Lockerbie Victims Furious at al-Megrahi's Release
As al-Megrahi arrived home to a hero's welcome, relatives of the dead are angry.
LONDON, August 21, 2009 — -- As the only man ever convicted of the 1988 Pan Am 103 bombing arrived in Libya to a hero's welcome Thursday, relatives of the passengers who perished are asking how a man convicted of murdering 270 people can be released. How can he be shown compassion when he showed none?
All 259 passengers -- most of whom were American -- and 11 people on the ground died when Pan Am flight 103 crashed in the town of Lockerbie, Scotland, on Dec. 21,1988.
Former Libyan intelligence officer Abdel Basset Ali al-Megrahi was convicted in 2001 on all 270 counts of murder and given a life sentence. But Thursday night al-Megrahi, returned home a free man.
Twenty years ago, families of the dead grieved. Today they are angry.
Susan Cohen's only child Theodora, a student at Syracuse University, died when a bomb in the plane's baggage compartment brought the plane down.
"He is convicted of mass murder -- a convicted terrorist," Cohen said in an interview with ABC News. "It was a plane full of young kids going home to New York for the holidays. She had everything to live for... This has destroyed my life."

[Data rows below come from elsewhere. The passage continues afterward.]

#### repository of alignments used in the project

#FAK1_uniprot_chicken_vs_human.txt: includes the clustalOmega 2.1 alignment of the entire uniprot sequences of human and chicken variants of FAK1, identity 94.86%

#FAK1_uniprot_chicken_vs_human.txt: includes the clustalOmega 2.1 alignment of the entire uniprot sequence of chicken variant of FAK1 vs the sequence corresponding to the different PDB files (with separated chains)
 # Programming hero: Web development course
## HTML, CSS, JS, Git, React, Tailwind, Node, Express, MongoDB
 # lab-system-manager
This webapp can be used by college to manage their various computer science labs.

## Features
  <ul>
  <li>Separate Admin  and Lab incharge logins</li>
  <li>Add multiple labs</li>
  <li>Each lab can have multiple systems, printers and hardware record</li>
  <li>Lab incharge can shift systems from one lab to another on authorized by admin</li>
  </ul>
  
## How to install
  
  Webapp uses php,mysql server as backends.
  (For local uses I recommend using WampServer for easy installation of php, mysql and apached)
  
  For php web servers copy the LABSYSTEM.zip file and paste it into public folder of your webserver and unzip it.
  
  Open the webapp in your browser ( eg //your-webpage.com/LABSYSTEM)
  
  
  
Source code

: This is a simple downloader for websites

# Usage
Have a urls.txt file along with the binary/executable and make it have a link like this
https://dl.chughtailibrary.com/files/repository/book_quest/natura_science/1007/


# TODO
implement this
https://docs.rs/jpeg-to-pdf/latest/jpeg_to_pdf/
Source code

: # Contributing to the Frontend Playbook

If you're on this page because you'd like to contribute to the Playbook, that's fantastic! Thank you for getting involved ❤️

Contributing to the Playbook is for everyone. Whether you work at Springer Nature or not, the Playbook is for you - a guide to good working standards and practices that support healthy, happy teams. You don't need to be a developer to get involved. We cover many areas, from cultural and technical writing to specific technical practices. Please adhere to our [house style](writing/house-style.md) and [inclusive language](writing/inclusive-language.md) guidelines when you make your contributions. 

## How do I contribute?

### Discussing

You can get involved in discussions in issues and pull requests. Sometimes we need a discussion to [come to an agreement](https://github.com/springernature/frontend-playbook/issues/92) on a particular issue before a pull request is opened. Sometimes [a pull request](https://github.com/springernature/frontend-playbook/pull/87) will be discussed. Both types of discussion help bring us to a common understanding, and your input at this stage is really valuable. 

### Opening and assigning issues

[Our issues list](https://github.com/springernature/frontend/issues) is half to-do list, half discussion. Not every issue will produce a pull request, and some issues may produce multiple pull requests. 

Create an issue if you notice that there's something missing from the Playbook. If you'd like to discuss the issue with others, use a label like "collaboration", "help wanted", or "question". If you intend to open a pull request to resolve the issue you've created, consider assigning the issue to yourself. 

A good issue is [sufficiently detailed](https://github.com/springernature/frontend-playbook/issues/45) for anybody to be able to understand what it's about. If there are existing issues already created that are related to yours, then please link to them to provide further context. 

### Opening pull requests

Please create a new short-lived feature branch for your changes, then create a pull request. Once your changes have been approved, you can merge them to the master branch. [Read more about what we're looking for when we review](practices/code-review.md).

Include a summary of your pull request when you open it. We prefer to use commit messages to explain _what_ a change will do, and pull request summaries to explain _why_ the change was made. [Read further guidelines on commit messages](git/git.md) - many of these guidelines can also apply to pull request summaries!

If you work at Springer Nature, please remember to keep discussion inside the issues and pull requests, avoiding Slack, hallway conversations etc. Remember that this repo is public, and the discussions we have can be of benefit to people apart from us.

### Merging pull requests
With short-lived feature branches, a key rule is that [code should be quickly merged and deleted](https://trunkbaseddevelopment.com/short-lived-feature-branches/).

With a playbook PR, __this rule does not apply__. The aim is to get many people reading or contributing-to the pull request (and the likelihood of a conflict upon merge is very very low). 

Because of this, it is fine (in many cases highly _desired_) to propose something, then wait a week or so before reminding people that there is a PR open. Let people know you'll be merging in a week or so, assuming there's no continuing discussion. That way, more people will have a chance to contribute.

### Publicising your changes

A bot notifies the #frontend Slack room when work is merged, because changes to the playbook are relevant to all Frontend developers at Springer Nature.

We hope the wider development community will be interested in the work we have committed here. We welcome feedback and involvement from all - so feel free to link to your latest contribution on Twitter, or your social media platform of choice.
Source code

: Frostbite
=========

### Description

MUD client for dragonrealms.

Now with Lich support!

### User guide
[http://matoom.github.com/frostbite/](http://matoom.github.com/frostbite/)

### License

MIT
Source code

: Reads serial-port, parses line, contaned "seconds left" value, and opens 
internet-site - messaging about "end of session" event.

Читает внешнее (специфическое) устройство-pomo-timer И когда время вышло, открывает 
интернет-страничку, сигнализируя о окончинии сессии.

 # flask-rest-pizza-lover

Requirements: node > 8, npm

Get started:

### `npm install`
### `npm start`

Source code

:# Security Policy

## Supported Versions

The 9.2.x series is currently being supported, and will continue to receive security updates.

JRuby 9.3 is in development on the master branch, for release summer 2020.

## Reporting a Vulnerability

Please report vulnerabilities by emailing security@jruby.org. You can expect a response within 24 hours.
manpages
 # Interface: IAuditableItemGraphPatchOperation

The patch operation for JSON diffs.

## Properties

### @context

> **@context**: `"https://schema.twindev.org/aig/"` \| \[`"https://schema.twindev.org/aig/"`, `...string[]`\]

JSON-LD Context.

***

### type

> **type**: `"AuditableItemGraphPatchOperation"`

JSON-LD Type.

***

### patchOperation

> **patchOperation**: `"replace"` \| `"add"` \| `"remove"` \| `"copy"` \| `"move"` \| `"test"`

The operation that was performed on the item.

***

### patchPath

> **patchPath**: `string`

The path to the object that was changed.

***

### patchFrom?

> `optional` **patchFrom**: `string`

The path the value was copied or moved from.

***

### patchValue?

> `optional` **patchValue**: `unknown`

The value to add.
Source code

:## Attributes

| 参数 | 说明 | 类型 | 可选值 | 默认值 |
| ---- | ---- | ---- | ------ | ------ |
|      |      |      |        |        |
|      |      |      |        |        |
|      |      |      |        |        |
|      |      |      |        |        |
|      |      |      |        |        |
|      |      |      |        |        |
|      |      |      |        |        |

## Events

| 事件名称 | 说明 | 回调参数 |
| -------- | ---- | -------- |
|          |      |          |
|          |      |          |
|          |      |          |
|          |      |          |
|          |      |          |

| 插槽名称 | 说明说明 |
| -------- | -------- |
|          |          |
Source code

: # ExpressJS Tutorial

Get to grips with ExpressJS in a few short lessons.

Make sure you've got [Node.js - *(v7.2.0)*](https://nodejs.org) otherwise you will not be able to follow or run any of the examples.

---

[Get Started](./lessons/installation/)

Al-Megrahi was indicted by the U.S. and Scotland in 1991. Libya refused to extradite him, but put him under house arrest.
In an 1991 interview with ABC News, al-Megrahi insisted he was innocent, asking, "Why would I go there [to Scotland] to have to prove that I am innocent?"
He was eventually put on trial and convicted in the Netherlands, but served only eight years of the life sentence imposed after the 2001 conviction.
Last night, al-Megrahi said, "To those victims' relatives who can bear to hear me say this, They continue to have my sincere sympathy."